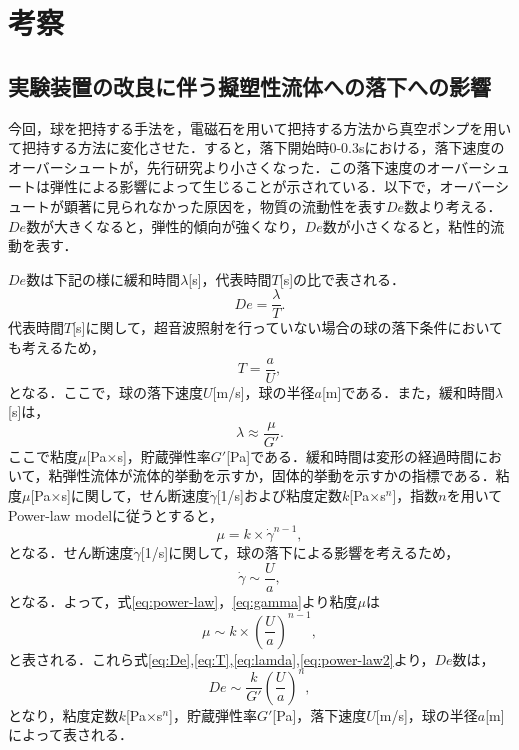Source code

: \section{考察}

\subsection{実験装置の改良に伴う擬塑性流体への落下への影響}
\label{sec:dis-de}

今回，球を把持する手法を，電磁石を用いて把持する方法から真空ポンプを用いて把持する方法に変化させた．すると，落下開始時0-0.3sにおける，落下速度のオーバーシュートが，先行研究より小さくなった．この落下速度のオーバーシュートは弾性による影響によって生じることが示されている\cite{ref:12}．以下で，オーバーシュートが顕著に見られなかった原因を，物質の流動性を表す$De$数より考える．$De$数が大きくなると，弾性的傾向が強くなり，$De$数が小さくなると，粘性的流動を表す．

$De$数は下記の様に緩和時間$\lambda$[s]，代表時間$T$[s]の比で表される．
\begin{equation}
    De = \frac{\lambda}{T} .
    \label{eq:De}
\end{equation}
代表時間$T$[s]に関して，超音波照射を行っていない場合の球の落下条件においても考えるため，
\begin{equation}
    T = \frac{a}{U} ,
    \label{eq:T}
\end{equation}
となる．ここで，球の落下速度$U$[m/s]，球の半径$a$[m]である．また，緩和時間$\lambda$[s]は，
\begin{equation}
    \lambda \approx \frac{\mu}{G'} .
    \label{eq:lamda}
\end{equation}
ここで粘度$\mu$[Pa$\times$s]，貯蔵弾性率$G'$[Pa]である．緩和時間は変形の経過時間において，粘弾性流体が流体的挙動を示すか，固体的挙動を示すかの指標である\cite{ref:sakanishi}．粘度$\mu$[Pa$\times$s]に関して，せん断速度$\dot{\gamma}$[1/s]および粘度定数$k$[Pa$\times$s${}^n$]，指数$n$を用いてPower-law modelに従うとすると，
\begin{equation}
    \mu = k \times \dot{\gamma}^{n-1} ,
    \label{eq:power-law}
\end{equation}
となる．せん断速度$\dot{\gamma}$[1/s]に関して，球の落下による影響を考えるため，
\begin{equation}
    \dot{\gamma} \sim \frac{U}{a} ,
    \label{eq:gamma}
\end{equation}
となる．よって，式\ref{eq:power-law}，\ref{eq:gamma}より粘度$\mu$は
\begin{equation}
    \mu \sim k \times \left(\frac{U}{a}\right)^{n-1} ,
    \label{eq:power-law2}
\end{equation}
と表される．これら式\ref{eq:De},\ref{eq:T},\ref{eq:lamda},\ref{eq:power-law2}より，$De$数は，
\begin{equation}
    De \sim \frac{k}{G'} {\left(\frac{U}{a}\right)}^n ,
    \label{eq:De2}
\end{equation}
となり，粘度定数$k$[Pa$\times$s${}^n$]，貯蔵弾性率$G'$[Pa]，落下速度$U$[m/s]，球の半径$a$[m]によって表される．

-- -- --

# PROMPT:
Retype each line of the listing above word for word. Exclude the pictures.

# REPLY TO THE EXERCISE:
Source code

: \section{考察}

\subsection{実験装置の改良に伴う擬塑性流体への落下への影響}
\label{sec:dis-de}

今回，球を把持する手法を，電磁石を用いて把持する方法から真空ポンプを用いて把持する方法に変化させた．すると，落下開始時0-0.3sにおける，落下速度のオーバーシュートが，先行研究より小さくなった．この落下速度のオーバーシュートは弾性による影響によって生じることが示されている\cite{ref:12}．以下で，オーバーシュートが顕著に見られなかった原因を，物質の流動性を表す$De$数より考える．$De$数が大きくなると，弾性的傾向が強くなり，$De$数が小さくなると，粘性的流動を表す．

$De$数は下記の様に緩和時間$\lambda$[s]，代表時間$T$[s]の比で表される．
\begin{equation}
    De = \frac{\lambda}{T} .
    \label{eq:De}
\end{equation}
代表時間$T$[s]に関して，超音波照射を行っていない場合の球の落下条件においても考えるため，
\begin{equation}
    T = \frac{a}{U} ,
    \label{eq:T}
\end{equation}
となる．ここで，球の落下速度$U$[m/s]，球の半径$a$[m]である．また，緩和時間$\lambda$[s]は，
\begin{equation}
    \lambda \approx \frac{\mu}{G'} .
    \label{eq:lamda}
\end{equation}
ここで粘度$\mu$[Pa$\times$s]，貯蔵弾性率$G'$[Pa]である．緩和時間は変形の経過時間において，粘弾性流体が流体的挙動を示すか，固体的挙動を示すかの指標である\cite{ref:sakanishi}．粘度$\mu$[Pa$\times$s]に関して，せん断速度$\dot{\gamma}$[1/s]および粘度定数$k$[Pa$\times$s${}^n$]，指数$n$を用いてPower-law modelに従うとすると，
\begin{equation}
    \mu = k \times \dot{\gamma}^{n-1} ,
    \label{eq:power-law}
\end{equation}
となる．せん断速度$\dot{\gamma}$[1/s]に関して，球の落下による影響を考えるため，
\begin{equation}
    \dot{\gamma} \sim \frac{U}{a} ,
    \label{eq:gamma}
\end{equation}
となる．よって，式\ref{eq:power-law}，\ref{eq:gamma}より粘度$\mu$は
\begin{equation}
    \mu \sim k \times \left(\frac{U}{a}\right)^{n-1} ,
    \label{eq:power-law2}
\end{equation}
と表される．これら式\ref{eq:De},\ref{eq:T},\ref{eq:lamda},\ref{eq:power-law2}より，$De$数は，
\begin{equation}
    De \sim \frac{k}{G'} {\left(\frac{U}{a}\right)}^n ,
    \label{eq:De2}
\end{equation}
となり，粘度定数$k$[Pa$\times$s${}^n$]，貯蔵弾性率$G'$[Pa]，落下速度$U$[m/s]，球の半径$a$[m]によって表される．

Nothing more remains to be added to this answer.